The Art Project is set to open this summer at 2092 Trimble Place in Overton Square. The center will operate like a gym but for art. Parents can buy monthly or annual memberships and stop in with their kids any time. Or they can pay a one-time drop-in fee to check it out. The center will cater to kids ages 18 months to 12 years old.
- Anna Vergos Blair and Katherine Vergos Riederer
There will be classes in various mediums — like painting or woodworking — led by local artists. But the main studio at The Art Project will be a bit of a free-for-all where kids can work without instruction.
"Kids can just create whatever they want in all different kinds of mediums. It's not project-driven. It's more Montessori-style," Blair said.
All manner of art materials — paint, glitter, chalk, crayons, markers, feathers, googly eyes, etc. — will be available. Kids can choose whatever they want, pick a workstation, and let their little imaginations run wild.
Parents can help their kids if they want to be involved, but if they'd rather sit back and get some work done, there will be free wifi, coffee, and, if all goes as planned, beer and maybe wine. Artist facilitators will be available to assist or inspire kids.
Additionally, The Art Project will offer digitization services, so parents can have all their kids' artwork scanned and saved.
"Parents have piles and piles of their kids' artwork. We want to digitize that for parents, so they can create photo books or notecards or posters," Riederer said.
Blair and Riederer's family owns The Rendezvous restaurant, and they both grew up helping out there. Blair, now an attorney, began toying with the idea of opening an art center for kids around Christmas. She didn't know where to start, so she reached out to local entrepreneur Taylor Berger.
"I emailed Taylor in January, and I said, 'I don't know you, but I see you're always launching new businesses.' So I asked for guidance on starting a business. We met for coffee, and he said, 'Let's do it,"' Blair said. "He and his partner Michael [Tauer] have little kids, and they signed on to help us right away. They had a space ready for us two days later."

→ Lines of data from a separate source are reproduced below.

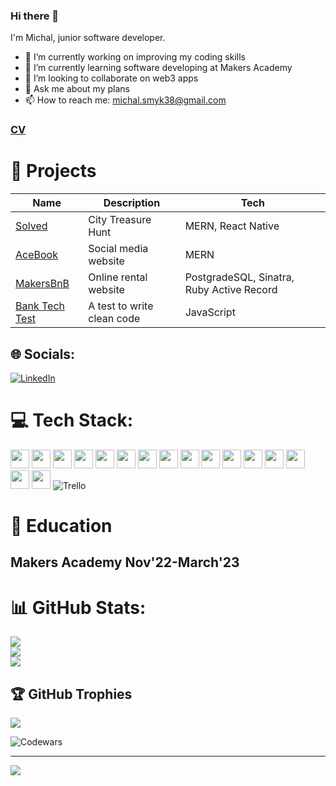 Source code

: ### Hi there 👋

I'm Michal, junior software developer. 

- 🔭 I’m currently working on improving my coding skills
- 🌱 I’m currently learning software developing at Makers Academy
- 👯 I’m looking to collaborate on web3 apps
- 💬 Ask me about my plans
- 📫 How to reach me: michal.smyk38@gmail.com

### [CV](https://github.com/MichalSmyk/CV) 

# 🧠 Projects 

Name    |    Description      | Tech     
-------- | ------------- | -----------
[Solved](https://github.com/MichalSmyk/Solved) | City Treasure Hunt | MERN, React Native
[AceBook](https://github.com/MichalSmyk/acebook-mern-fire) | Social media website | MERN
[MakersBnB](https://github.com/MichalSmyk/Makers_BnB) | Online rental website | PostgradeSQL, Sinatra, Ruby Active Record
[Bank Tech Test](https://github.com/MichalSmyk/bank-tech-test) | A test to write clean code  | JavaScript 


## 🌐 Socials:
[![LinkedIn](https://img.shields.io/badge/LinkedIn-%230077B5.svg?logo=linkedin&logoColor=white)](https://www.linkedin.com/in/michal-smyk-5066a2151/) 

# 💻 Tech Stack:
 <img height="30" src="https://img.shields.io/badge/-JavaScript-F7DF1E?logo=JavaScript&logoColor=white" /> <img height="30" src="https://img.shields.io/badge/-PostgreSQL-4169E1?logo=PostgreSQL&logoColor=white" /> <img height="30" src="https://img.shields.io/badge/-ReactJs-61DAFB?logo=react&logoColor=white" /> <img height="30" src="https://img.shields.io/badge/-Ruby-CC342D?logo=Ruby&logoColor=white" /> <img height="30" src="https://img.shields.io/badge/-HTML-E34F26?logo=HTML5&logoColor=white" />  <img height="30" src="https://img.shields.io/badge/-CSS-1572B6?logo=CSS3&logoColor=white" /> <img height="30" src="https://img.shields.io/badge/-Jest-C21325?logo=Jest&logoColor=white" /> <img height="30" src="https://img.shields.io/badge/-NodeJS-339933?logo=Node.js&logoColor=white" /> <img height="30" src="https://img.shields.io/badge/-Express-000000?logo=Express&logoColor=white" /> <img height="30" src="https://img.shields.io/badge/-MongoDB-47A248?logo=MongoDB&logoColor=white" />   <img height="30" src="https://img.shields.io/badge/-ESLint-4B32C3?logo=ESLint&logoColor=white" />  <img height="30" src="https://img.shields.io/badge/-Git-F05032?logo=Git&logoColor=white" /> <img height="30" src="https://user-images.githubusercontent.com/25181517/192108891-d86b6220-e232-423a-bf5f-90903e6887c3.png" />
 <img height="30"  src="https://user-images.githubusercontent.com/25181517/192109061-e138ca71-337c-4019-8d42-4792fdaa7128.png"/>
  <img height="30"  src="https://user-images.githubusercontent.com/25181517/121401671-49102800-c959-11eb-9f6f-74d49a5e1774.png"/>
  <img height="30" src="https://user-images.githubusercontent.com/68279555/200387386-276c709f-380b-46cc-81fd-f292985927a8.png" />
  ![Trello](https://img.shields.io/badge/Trello-%23026AA7.svg?style=for-the-badge&logo=Trello&logoColor=white)


# 🏦 Education

## Makers Academy Nov'22-March'23


# 📊 GitHub Stats:
![](https://github-readme-stats.vercel.app/api?username=MIchalSmyk&theme=tokyonight&hide_border=true&include_all_commits=false&count_private=true)<br/>
![](https://github-readme-streak-stats.herokuapp.com/?user=MIchalSmyk&theme=tokyonight&hide_border=true)<br/>
![](https://github-readme-stats.vercel.app/api/top-langs/?username=MIchalSmyk&theme=tokyonight&hide_border=true&include_all_commits=false&count_private=true&layout=compact)

## 🏆 GitHub Trophies
![](https://github-profile-trophy.vercel.app/?username=MIchalSmyk&theme=tokyonight&no-frame=true&no-bg=false&margin-w=4)


![Codewars](https://github.r2v.ch/codewars?user=MichalSmyk&stroke=%23BB432C)


---
![](https://visitcount.itsvg.in/api?id=MIchalSmyk&icon=0&color=0)
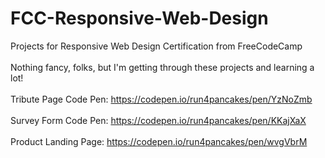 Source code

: # FCC-Responsive-Web-Design
Projects for Responsive Web Design Certification from FreeCodeCamp<br><br>
Nothing fancy, folks, but I'm getting through these projects and learning a lot!<br><br>
Tribute Page Code Pen: https://codepen.io/run4pancakes/pen/YzNoZmb<br><br>
Survey Form Code Pen: https://codepen.io/run4pancakes/pen/KKajXaX <br><br>
Product Landing Page: https://codepen.io/run4pancakes/pen/wvgVbrM<br><br>

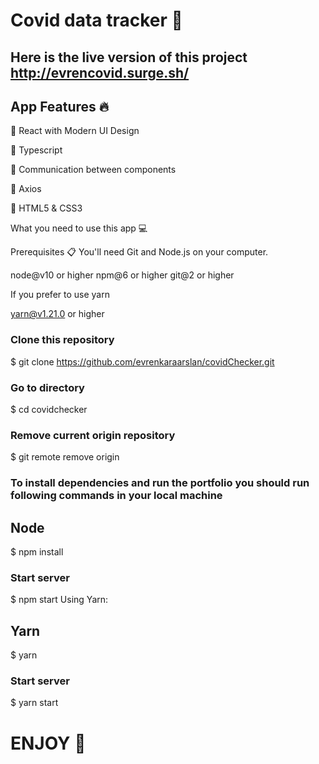 # Covid data tracker :syringe:

## Here is the live version of this project http://evrencovid.surge.sh/

## App Features :fire:
:rocket:  React with Modern UI Design 

:rocket:  Typescript

:rocket:  Communication between components 

:rocket:  Axios

:rocket:  HTML5 & CSS3

What you need to use this app 💻 

Prerequisites 📋
You'll need Git and Node.js on your computer.

node@v10  or higher 
npm@6  or higher
git@2  or higher 

If you prefer to use yarn

yarn@v1.21.0 or higher

### Clone this repository
$ git clone https://github.com/evrenkaraarslan/covidChecker.git

### Go to directory
$ cd covidchecker

### Remove current origin repository
$ git remote remove origin

### To install dependencies and run the portfolio you should run following commands in your local machine

## Node
$ npm install

### Start server
$ npm start
Using Yarn:

## Yarn
$ yarn

### Start server
$ yarn start 

# ENJOY 🥳
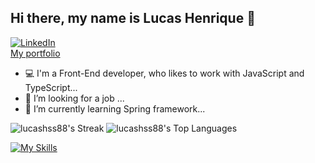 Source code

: ## Hi there, my name is Lucas Henrique 👋

<a href="https://www.linkedin.com/in/lucas-henrique-serrano-soares-382339248/">
<img src="https://img.shields.io/badge/-LinkedIn-blue?style=flat-rounded&logo=linkedin&link" alt="LinkedIn">
</a>
<br/>
<a href="https://landing-page-front-seven.vercel.app/">My portfolio</a>

- 💻 I'm a Front-End developer, who likes to work with JavaScript and TypeScript...
- 🔭 I’m looking for a job ...
- 🌱 I’m currently learning Spring framework...

![lucashss88's Streak](https://github-readme-streak-stats.herokuapp.com/?user=lucashss88&theme=react&hide_border=true)
![lucashss88's Top Languages](https://github-readme-stats.vercel.app/api/top-langs/?username=lucashss88&theme=react&show_icons=true&hide_border=true)



[![My Skills](https://skillicons.dev/icons?i=react,js,nodejs,css,html,github,idea)](https://skillicons.dev)


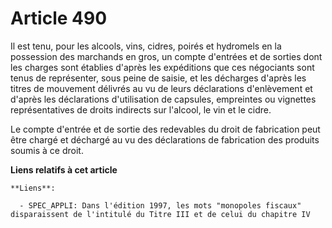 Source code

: # Article 490

Il est tenu, pour les alcools, vins, cidres, poirés et hydromels en la possession des marchands en gros, un compte d'entrées
et de sorties dont les charges sont établies d'après les expéditions que ces négociants sont tenus de représenter, sous peine
de saisie, et les décharges d'après les titres de mouvement délivrés au vu de leurs déclarations d'enlèvement et d'après les
déclarations d'utilisation de capsules, empreintes ou vignettes représentatives de droits indirects sur l'alcool, le vin et
le cidre.

Le compte d'entrée et de sortie des redevables du droit de fabrication peut être chargé et déchargé au vu des déclarations de
fabrication des produits soumis à ce droit.

**Liens relatifs à cet article**

	**Liens**:

	  - SPEC_APPLI: Dans l'édition 1997, les mots "monopoles fiscaux" disparaissent de l'intitulé du Titre III et de celui du chapitre IV
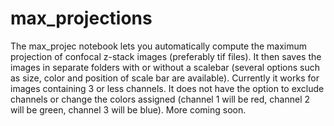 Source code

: # max_projections

The max_projec notebook lets you automatically compute the maximum projection of confocal z-stack images (preferably tif files). It then saves the images in separate folders with or without a scalebar (several options such as size, color and position of scale bar are available). Currently it works for images containing 3 or less channels. It does not have the option to exclude channels or change the colors assigned (channel 1 will be red, channel 2 will be green, channel 3 will be blue). More coming soon.

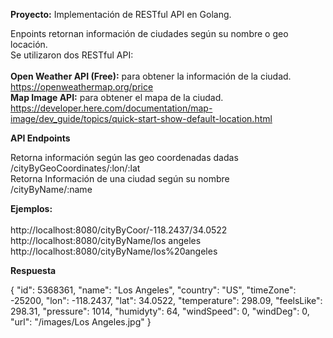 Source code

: <b>Proyecto:</b> Implementación de RESTful API en Golang.<br>

Enpoints retornan información de ciudades según su nombre o geo locación. <br>
Se utilizaron dos RESTful API:<br><br>
<b>Open Weather API (Free):</b> para obtener la información de la ciudad.<br>
https://openweathermap.org/price <br>
<b>Map Image API:</b> para obtener el mapa de la ciudad.<br>
https://developer.here.com/documentation/map-image/dev_guide/topics/quick-start-show-default-location.html

<b>API Endpoints</b> <br>

Retorna información según las geo coordenadas dadas <br>
/cityByGeoCoordinates/:lon/:lat <br>
Retorna Información de una ciudad según su nombre <br>
/cityByName/:name <br>

<b>Ejemplos:</b> <br><br>
http://localhost:8080/cityByCoor/-118.2437/34.0522 <br>
http://localhost:8080/cityByName/los angeles <br>
http://localhost:8080/cityByName/los%20angeles <br>

<b>Respuesta</b>

{
    "id": 5368361,
    "name": "Los Angeles",
    "country": "US",
    "timeZone": -25200,
    "lon": -118.2437,
    "lat": 34.0522,
    "temperature": 298.09,
    "feelsLike": 298.31,
    "pressure": 1014,
    "humidyty": 64,
    "windSpeed": 0,
    "windDeg": 0,
    "url": "/images/Los Angeles.jpg"
}
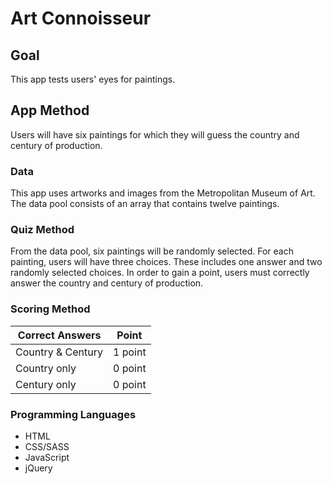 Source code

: # Art Connoisseur

## Goal

This app tests users' eyes for paintings. 

## App Method

Users will have six paintings for which they will guess the country and century of production. 

### Data 

This app uses artworks and images from the Metropolitan Museum of Art. The data pool consists of an array that contains twelve paintings. 

### Quiz Method
From the data pool, six paintings will be randomly selected. For each painting, users will have three choices. These includes one answer and two randomly selected choices. In order to gain a point, users must correctly answer the country and century of production.

### Scoring Method

Correct Answers | Point
--- | ---
Country & Century | 1 point
Country only | 0 point
Century only | 0 point


### Programming Languages

- HTML
- CSS/SASS
- JavaScript
- jQuery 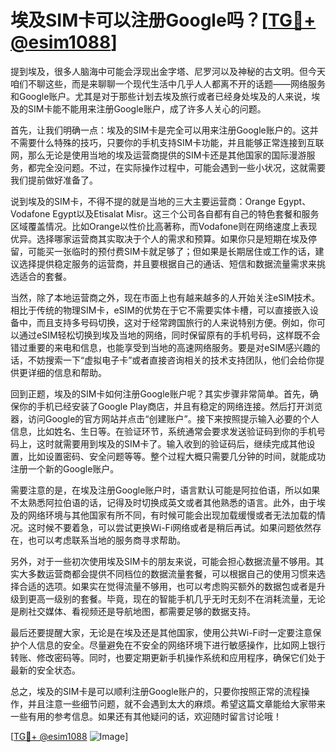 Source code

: # 埃及SIM卡可以注册Google吗？[[TG💪+ @esim1088](https://t.me/s/esim1088)]

提到埃及，很多人脑海中可能会浮现出金字塔、尼罗河以及神秘的古文明。但今天咱们不聊这些，而是来聊聊一个现代生活中几乎人人都离不开的话题——网络服务和Google账户。尤其是对于那些计划去埃及旅行或者已经身处埃及的人来说，埃及的SIM卡能不能用来注册Google账户，成了许多人关心的问题。

首先，让我们明确一点：埃及的SIM卡是完全可以用来注册Google账户的。这并不需要什么特殊的技巧，只要你的手机支持SIM卡功能，并且能够正常连接到互联网，那么无论是使用当地的埃及运营商提供的SIM卡还是其他国家的国际漫游服务，都完全没问题。不过，在实际操作过程中，可能会遇到一些小状况，这就需要我们提前做好准备了。

说到埃及的SIM卡，不得不提的就是当地的三大主要运营商：Orange Egypt、Vodafone Egypt以及Etisalat Misr。这三个公司各自都有自己的特色套餐和服务区域覆盖情况。比如Orange以性价比高著称，而Vodafone则在网络速度上表现优异。选择哪家运营商其实取决于个人的需求和预算。如果你只是短期在埃及停留，可能买一张临时的预付费SIM卡就足够了；但如果是长期居住或工作的话，建议选择提供稳定服务的运营商，并且要根据自己的通话、短信和数据流量需求来挑选适合的套餐。

当然，除了本地运营商之外，现在市面上也有越来越多的人开始关注eSIM技术。相比于传统的物理SIM卡，eSIM的优势在于它不需要实体卡槽，可以直接嵌入设备中，而且支持多号码切换，这对于经常跨国旅行的人来说特别方便。例如，你可以通过eSIM轻松切换到埃及当地的网络，同时保留原有的手机号码，这样既不会错过重要的来电和信息，也能享受到当地的高速网络服务。要是对eSIM感兴趣的话，不妨搜索一下“虚拟电子卡”或者直接咨询相关的技术支持团队，他们会给你提供更详细的信息和帮助。

回到正题，埃及的SIM卡如何注册Google账户呢？其实步骤非常简单。首先，确保你的手机已经安装了Google Play商店，并且有稳定的网络连接。然后打开浏览器，访问Google的官方网站并点击“创建账户”。接下来按照提示输入必要的个人信息，比如姓名、生日等。在验证环节，系统通常会要求发送验证码到你的手机号码上，这时就需要用到埃及的SIM卡了。输入收到的验证码后，继续完成其他设置，比如设置密码、安全问题等等。整个过程大概只需要几分钟的时间，就能成功注册一个新的Google账户。

需要注意的是，在埃及注册Google账户时，语言默认可能是阿拉伯语，所以如果不太熟悉阿拉伯语的话，记得及时切换成英文或者其他熟悉的语言。此外，由于埃及的网络环境与其他国家有所不同，有时候可能会出现加载缓慢或者无法加载的情况。这时候不要着急，可以尝试更换Wi-Fi网络或者是稍后再试。如果问题依然存在，也可以考虑联系当地的服务商寻求帮助。

另外，对于一些初次使用埃及SIM卡的朋友来说，可能会担心数据流量不够用。其实大多数运营商都会提供不同档位的数据流量套餐，可以根据自己的使用习惯来选择合适的选项。如果实在觉得流量不够用，也可以考虑购买额外的数据包或者是升级到更高一级别的套餐。毕竟，现在的智能手机几乎无时无刻不在消耗流量，无论是刷社交媒体、看视频还是导航地图，都需要足够的数据支持。

最后还要提醒大家，无论是在埃及还是其他国家，使用公共Wi-Fi时一定要注意保护个人信息的安全。尽量避免在不安全的网络环境下进行敏感操作，比如网上银行转账、修改密码等。同时，也要定期更新手机操作系统和应用程序，确保它们处于最新的安全状态。

总之，埃及的SIM卡是可以顺利注册Google账户的，只要你按照正常的流程操作，并且注意一些细节问题，就不会遇到太大的麻烦。希望这篇文章能给大家带来一些有用的参考信息。如果还有其他疑问的话，欢迎随时留言讨论哦！

[[TG💪+ @esim1088](https://t.me/s/esim1088) ![Image](https://i.postimg.cc/4NQfJmqS/Snipaste-2025-05-13-00-14-12.png)]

Riederer, who has a degree in apparel design, sees The Art Project as an opportunity to put her artistic skills to use. She spent some time designing clothing in New York, but since she's moved back to Memphis, she's found herself working again with the restaurant. She says she's ready to pursue something in the creative realm.
"I always assumed I'd start my own company, but I kind of got hooked into the family business. I've lost my way for creating art," Riederer said. "Plus, I have a baby on the way, so I thought this would be a good way to do something I really enjoy, something more fun and creative."
The sisters enlisted their friend Dom Price, an architect in San Franciso, to design the space.
"There's a center area that we call the 'scribble space.' It's a rounded area on the inside with tables and chairs and an easel. And the outside of the circle will house the art supplies," Blair said. "On the opposite wall, there is an area for hanging and drying art, and there's a wash-up station. We want kids to be wowed when they walk in."